Pick out each line of the records that includes the string "Journal", and copy it.

::: Input data

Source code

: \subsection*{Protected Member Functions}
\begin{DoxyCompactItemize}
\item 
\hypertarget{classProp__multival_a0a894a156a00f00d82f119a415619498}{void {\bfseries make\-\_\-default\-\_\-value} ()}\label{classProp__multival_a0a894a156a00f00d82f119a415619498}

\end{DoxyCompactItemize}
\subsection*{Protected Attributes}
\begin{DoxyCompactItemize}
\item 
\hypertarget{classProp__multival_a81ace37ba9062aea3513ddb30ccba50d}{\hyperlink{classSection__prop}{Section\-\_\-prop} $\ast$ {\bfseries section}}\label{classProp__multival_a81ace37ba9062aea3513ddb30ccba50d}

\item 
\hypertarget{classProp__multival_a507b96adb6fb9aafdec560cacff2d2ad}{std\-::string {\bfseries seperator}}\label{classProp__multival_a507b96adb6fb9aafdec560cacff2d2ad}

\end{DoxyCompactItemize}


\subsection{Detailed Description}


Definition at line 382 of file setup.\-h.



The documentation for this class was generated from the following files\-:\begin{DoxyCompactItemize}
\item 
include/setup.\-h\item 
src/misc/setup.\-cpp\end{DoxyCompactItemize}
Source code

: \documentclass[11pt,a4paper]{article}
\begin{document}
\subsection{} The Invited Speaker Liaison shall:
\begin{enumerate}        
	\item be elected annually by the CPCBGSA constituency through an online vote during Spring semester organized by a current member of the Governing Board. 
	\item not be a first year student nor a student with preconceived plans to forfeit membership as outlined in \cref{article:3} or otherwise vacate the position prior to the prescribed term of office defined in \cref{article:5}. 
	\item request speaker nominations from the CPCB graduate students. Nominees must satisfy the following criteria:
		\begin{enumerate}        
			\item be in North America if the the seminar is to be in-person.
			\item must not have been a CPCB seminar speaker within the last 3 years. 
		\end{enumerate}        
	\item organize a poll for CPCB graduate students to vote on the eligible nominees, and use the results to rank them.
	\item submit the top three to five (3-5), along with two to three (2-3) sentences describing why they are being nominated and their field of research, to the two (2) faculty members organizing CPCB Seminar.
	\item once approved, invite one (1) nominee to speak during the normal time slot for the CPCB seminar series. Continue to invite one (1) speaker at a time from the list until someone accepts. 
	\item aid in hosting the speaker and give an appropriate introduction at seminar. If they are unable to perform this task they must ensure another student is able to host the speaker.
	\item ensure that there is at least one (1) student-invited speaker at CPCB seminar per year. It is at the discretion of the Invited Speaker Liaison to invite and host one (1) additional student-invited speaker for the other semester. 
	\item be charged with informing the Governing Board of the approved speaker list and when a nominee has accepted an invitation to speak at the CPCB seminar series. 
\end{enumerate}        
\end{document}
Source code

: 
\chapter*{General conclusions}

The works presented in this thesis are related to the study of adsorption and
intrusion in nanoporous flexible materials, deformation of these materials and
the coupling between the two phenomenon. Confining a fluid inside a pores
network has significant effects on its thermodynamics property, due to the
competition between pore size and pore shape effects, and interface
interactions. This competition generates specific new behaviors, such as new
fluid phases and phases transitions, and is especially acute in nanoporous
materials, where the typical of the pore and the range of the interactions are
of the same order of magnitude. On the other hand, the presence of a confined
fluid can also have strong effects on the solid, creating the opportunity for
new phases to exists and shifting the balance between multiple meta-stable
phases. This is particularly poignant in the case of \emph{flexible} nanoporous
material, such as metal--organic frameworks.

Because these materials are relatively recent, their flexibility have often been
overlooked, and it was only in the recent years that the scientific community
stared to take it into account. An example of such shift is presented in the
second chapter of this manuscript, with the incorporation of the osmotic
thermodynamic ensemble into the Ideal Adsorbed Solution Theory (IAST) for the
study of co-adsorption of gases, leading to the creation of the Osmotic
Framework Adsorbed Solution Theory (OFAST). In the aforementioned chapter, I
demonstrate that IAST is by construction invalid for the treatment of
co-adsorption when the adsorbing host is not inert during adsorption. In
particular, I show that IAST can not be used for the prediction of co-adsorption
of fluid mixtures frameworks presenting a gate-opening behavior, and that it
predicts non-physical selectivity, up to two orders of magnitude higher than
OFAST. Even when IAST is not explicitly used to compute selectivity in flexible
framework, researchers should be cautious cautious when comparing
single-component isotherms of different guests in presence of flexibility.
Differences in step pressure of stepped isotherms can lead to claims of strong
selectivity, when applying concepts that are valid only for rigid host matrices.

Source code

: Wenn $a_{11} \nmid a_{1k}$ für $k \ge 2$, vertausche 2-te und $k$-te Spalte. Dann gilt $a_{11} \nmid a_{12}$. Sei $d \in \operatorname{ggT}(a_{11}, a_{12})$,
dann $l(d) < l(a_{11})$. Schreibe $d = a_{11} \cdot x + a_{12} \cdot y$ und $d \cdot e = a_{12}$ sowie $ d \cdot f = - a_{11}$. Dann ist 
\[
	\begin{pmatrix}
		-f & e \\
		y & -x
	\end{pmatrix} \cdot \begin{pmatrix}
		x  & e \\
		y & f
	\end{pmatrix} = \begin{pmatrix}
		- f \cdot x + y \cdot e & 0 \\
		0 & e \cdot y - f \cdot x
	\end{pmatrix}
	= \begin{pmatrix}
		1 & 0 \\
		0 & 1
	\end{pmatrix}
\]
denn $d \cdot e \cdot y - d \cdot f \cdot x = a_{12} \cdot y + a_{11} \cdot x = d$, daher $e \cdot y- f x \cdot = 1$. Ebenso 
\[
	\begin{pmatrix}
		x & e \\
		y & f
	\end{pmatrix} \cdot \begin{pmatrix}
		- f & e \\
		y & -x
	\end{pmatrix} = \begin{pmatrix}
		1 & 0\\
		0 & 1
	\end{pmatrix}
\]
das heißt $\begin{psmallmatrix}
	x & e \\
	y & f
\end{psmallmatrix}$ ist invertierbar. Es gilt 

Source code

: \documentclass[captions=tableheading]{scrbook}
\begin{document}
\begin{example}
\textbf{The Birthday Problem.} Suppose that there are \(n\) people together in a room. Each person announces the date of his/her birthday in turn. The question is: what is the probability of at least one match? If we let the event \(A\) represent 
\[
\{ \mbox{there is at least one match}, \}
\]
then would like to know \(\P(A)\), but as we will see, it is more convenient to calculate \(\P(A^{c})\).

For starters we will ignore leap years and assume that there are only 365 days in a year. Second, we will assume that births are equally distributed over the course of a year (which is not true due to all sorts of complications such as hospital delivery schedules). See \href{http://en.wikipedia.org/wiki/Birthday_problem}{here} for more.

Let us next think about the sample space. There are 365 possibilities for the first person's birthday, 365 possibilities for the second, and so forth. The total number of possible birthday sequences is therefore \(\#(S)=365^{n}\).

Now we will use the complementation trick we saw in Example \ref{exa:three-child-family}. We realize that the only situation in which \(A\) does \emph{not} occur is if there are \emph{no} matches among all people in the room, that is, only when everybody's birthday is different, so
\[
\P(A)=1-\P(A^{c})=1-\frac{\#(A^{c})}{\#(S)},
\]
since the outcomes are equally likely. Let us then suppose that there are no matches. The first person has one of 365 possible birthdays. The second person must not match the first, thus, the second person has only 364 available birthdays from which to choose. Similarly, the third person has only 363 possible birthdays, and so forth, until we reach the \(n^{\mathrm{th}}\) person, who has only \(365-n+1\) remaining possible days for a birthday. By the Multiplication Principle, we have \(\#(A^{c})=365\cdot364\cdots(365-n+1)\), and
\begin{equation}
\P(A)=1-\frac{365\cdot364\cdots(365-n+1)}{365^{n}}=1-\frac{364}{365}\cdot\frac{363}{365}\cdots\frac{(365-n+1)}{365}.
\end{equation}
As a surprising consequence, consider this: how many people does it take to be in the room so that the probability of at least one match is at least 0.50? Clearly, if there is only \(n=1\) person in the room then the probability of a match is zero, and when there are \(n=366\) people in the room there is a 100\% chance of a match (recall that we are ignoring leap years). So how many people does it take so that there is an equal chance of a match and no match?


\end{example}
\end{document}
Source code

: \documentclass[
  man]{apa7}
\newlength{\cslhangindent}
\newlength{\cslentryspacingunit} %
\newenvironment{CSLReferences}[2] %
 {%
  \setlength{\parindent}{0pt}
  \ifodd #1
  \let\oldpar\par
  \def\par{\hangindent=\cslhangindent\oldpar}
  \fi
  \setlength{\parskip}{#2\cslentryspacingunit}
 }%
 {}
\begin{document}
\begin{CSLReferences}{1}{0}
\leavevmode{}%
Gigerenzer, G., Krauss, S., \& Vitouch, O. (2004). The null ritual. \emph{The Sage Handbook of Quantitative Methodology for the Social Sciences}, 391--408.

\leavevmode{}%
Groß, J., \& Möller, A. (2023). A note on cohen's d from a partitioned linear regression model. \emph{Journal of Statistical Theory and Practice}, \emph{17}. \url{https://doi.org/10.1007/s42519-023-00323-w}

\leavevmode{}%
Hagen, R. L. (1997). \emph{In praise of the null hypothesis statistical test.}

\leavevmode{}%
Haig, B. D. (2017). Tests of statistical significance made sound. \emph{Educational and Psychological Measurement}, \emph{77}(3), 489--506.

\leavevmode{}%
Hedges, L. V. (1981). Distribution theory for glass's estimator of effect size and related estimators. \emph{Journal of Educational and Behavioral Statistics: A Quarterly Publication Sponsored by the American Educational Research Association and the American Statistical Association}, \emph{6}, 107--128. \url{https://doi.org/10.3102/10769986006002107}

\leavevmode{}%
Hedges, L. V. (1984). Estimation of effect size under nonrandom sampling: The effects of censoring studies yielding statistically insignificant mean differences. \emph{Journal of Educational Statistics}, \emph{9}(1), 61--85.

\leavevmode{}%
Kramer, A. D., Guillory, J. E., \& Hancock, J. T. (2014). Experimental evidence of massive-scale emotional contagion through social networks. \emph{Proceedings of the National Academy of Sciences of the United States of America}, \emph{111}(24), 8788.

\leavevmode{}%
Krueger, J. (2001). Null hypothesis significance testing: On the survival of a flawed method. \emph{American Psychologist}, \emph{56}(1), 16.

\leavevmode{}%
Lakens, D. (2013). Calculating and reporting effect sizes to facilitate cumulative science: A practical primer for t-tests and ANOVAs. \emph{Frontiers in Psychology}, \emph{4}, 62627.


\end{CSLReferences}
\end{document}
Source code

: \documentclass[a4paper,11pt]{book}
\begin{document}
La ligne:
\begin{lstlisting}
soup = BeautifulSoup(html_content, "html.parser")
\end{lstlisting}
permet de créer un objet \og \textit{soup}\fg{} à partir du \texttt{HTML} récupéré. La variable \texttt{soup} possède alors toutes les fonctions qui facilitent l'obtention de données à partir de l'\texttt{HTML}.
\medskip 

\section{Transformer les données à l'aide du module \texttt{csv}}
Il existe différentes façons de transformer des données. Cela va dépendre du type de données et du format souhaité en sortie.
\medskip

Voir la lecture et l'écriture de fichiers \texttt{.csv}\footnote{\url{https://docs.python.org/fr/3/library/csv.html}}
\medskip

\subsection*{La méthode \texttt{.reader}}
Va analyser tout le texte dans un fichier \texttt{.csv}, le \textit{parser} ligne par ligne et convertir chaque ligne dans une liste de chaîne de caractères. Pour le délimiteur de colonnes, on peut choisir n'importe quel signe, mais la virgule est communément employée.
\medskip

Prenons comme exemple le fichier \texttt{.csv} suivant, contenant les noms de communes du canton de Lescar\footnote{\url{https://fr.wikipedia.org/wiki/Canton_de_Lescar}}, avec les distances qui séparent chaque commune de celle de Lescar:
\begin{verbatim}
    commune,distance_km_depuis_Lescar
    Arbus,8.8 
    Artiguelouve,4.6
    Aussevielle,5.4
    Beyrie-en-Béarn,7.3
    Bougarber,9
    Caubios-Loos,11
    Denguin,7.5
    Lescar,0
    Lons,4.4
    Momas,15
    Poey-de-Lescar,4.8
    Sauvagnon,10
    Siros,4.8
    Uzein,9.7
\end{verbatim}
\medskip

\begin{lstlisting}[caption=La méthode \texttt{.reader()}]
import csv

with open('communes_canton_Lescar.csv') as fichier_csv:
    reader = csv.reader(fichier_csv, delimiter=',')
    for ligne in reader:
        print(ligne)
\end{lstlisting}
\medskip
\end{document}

::::::

### Solution to the exercise
Groß, J., \& Möller, A. (2023). A note on cohen's d from a partitioned linear regression model. \emph{Journal of Statistical Theory and Practice}, \emph{17}. \url{https://doi.org/10.1007/s42519-023-00323-w}
Hedges, L. V. (1981). Distribution theory for glass's estimator of effect size and related estimators. \emph{Journal of Educational and Behavioral Statistics: A Quarterly Publication Sponsored by the American Educational Research Association and the American Statistical Association}, \emph{6}, 107--128. \url{https://doi.org/10.3102/10769986006002107}
Hedges, L. V. (1984). Estimation of effect size under nonrandom sampling: The effects of censoring studies yielding statistically insignificant mean differences. \emph{Journal of Educational Statistics}, \emph{9}(1), 61--85.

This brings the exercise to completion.